# WHAT YOU SHOULD DO
Wherever "generate" appears in the records below, copy the line that holds it.

::: SUPPLIED MATERIAL

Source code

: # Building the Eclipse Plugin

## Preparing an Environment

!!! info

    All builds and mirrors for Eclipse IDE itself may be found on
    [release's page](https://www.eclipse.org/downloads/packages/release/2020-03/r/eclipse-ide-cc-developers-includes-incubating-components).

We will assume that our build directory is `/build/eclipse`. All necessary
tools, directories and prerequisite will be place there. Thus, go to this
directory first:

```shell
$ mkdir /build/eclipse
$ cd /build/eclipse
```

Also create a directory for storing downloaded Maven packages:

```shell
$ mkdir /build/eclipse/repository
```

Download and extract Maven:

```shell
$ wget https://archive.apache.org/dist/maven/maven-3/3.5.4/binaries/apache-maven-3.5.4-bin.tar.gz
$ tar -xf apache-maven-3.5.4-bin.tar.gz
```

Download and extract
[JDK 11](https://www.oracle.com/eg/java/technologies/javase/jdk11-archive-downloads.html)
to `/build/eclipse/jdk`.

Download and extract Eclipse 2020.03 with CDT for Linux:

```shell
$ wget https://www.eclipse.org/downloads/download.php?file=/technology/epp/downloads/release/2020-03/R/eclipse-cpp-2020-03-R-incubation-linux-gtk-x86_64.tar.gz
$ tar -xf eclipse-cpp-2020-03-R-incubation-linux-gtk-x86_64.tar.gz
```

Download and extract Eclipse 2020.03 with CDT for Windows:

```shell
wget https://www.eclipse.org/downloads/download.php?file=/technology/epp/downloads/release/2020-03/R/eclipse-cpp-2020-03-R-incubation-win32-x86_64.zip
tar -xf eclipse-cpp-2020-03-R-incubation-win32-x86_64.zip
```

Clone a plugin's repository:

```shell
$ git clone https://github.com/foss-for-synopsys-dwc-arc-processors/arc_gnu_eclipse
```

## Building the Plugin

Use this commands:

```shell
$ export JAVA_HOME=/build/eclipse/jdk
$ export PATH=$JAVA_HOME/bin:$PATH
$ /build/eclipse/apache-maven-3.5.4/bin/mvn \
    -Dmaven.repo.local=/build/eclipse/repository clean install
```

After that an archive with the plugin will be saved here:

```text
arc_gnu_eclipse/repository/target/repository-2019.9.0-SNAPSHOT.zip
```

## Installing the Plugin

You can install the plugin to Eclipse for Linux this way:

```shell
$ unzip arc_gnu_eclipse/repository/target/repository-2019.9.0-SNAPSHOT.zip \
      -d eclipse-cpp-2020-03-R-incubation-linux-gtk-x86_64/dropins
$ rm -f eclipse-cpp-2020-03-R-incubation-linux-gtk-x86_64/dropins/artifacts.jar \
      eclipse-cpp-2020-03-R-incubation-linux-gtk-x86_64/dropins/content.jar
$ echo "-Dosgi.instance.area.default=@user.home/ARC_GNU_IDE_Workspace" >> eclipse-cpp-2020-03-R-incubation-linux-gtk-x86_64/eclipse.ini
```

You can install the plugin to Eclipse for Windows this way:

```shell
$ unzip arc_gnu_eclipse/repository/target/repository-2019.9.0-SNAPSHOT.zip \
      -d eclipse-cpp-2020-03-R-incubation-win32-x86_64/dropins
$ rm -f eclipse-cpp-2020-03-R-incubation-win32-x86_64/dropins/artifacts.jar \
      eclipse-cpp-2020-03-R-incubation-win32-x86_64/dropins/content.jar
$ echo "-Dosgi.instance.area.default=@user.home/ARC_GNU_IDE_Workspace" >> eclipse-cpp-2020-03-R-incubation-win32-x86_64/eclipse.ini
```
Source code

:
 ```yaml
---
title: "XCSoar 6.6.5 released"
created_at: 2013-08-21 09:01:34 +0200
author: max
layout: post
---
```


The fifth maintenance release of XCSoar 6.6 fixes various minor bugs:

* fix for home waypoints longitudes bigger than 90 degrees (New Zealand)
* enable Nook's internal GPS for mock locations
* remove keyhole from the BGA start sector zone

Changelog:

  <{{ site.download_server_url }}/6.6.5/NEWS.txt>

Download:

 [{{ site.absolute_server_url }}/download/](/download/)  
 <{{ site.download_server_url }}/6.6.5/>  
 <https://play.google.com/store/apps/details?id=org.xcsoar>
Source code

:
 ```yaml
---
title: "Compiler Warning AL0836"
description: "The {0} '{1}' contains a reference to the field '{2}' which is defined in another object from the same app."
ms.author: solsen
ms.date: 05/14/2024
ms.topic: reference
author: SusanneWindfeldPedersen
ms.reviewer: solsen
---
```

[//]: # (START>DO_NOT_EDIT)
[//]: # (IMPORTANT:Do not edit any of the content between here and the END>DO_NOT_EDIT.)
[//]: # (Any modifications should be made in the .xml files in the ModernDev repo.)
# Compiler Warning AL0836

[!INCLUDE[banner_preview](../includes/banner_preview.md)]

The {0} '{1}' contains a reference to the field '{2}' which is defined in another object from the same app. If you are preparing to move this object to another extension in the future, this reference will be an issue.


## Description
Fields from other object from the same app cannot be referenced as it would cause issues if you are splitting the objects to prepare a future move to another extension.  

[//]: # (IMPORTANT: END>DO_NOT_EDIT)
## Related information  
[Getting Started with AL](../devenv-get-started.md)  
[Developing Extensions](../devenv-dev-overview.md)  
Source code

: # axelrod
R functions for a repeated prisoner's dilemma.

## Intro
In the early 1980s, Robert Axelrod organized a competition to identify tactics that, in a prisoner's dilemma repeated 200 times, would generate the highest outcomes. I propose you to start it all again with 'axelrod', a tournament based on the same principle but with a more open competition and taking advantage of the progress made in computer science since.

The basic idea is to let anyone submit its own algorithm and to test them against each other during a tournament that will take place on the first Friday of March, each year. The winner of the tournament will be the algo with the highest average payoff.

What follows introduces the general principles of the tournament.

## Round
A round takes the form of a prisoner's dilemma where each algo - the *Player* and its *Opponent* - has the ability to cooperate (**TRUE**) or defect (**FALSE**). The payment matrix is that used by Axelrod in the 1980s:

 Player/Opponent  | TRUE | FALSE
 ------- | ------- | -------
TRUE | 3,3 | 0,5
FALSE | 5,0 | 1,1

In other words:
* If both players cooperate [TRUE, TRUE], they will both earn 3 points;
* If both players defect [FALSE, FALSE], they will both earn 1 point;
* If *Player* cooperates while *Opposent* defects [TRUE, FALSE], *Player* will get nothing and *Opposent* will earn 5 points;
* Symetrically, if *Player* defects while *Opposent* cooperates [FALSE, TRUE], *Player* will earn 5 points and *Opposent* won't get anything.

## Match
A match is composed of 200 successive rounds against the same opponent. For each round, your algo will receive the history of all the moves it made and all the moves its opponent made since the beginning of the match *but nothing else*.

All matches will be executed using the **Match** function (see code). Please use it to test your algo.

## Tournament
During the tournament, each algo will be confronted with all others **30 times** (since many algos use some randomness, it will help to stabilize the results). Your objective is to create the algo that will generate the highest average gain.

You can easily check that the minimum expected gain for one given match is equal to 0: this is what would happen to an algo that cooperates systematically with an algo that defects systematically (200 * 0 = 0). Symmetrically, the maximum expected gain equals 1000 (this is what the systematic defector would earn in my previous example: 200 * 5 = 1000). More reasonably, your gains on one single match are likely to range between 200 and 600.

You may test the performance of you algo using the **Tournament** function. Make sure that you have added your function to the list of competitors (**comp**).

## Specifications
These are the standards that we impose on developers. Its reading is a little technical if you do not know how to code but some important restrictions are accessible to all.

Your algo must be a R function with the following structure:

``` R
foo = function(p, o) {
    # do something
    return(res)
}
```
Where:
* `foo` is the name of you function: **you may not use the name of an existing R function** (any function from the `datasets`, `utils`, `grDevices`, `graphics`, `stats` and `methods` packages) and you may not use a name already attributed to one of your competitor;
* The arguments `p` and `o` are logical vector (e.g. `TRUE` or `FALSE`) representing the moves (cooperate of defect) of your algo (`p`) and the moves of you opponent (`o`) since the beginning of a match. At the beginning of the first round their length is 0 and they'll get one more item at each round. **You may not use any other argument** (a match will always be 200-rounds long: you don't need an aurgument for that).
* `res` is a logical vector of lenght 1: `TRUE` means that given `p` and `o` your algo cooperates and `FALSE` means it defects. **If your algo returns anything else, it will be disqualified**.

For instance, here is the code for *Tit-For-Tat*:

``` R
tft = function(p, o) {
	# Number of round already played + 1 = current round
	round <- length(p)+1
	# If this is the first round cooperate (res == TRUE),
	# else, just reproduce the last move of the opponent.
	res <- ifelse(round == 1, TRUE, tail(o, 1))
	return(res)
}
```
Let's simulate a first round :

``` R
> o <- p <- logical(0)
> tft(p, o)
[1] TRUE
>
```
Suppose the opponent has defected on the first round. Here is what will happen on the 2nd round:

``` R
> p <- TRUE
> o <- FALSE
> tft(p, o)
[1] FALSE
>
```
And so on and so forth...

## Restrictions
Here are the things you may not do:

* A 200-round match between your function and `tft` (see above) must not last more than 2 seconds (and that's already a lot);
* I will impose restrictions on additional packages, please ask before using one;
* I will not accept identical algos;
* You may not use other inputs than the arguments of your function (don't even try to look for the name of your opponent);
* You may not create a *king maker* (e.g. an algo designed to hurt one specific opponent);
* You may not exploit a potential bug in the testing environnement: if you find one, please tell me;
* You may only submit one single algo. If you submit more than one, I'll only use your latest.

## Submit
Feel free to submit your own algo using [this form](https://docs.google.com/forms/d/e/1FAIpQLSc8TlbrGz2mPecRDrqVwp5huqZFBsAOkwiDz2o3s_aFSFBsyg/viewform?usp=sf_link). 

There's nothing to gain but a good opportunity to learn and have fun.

::::::

# WRITTEN ANSWER
In the early 1980s, Robert Axelrod organized a competition to identify tactics that, in a prisoner's dilemma repeated 200 times, would generate the highest outcomes. I propose you to start it all again with 'axelrod', a tournament based on the same principle but with a more open competition and taking advantage of the progress made in computer science since.
During the tournament, each algo will be confronted with all others **30 times** (since many algos use some randomness, it will help to stabilize the results). Your objective is to create the algo that will generate the highest average gain.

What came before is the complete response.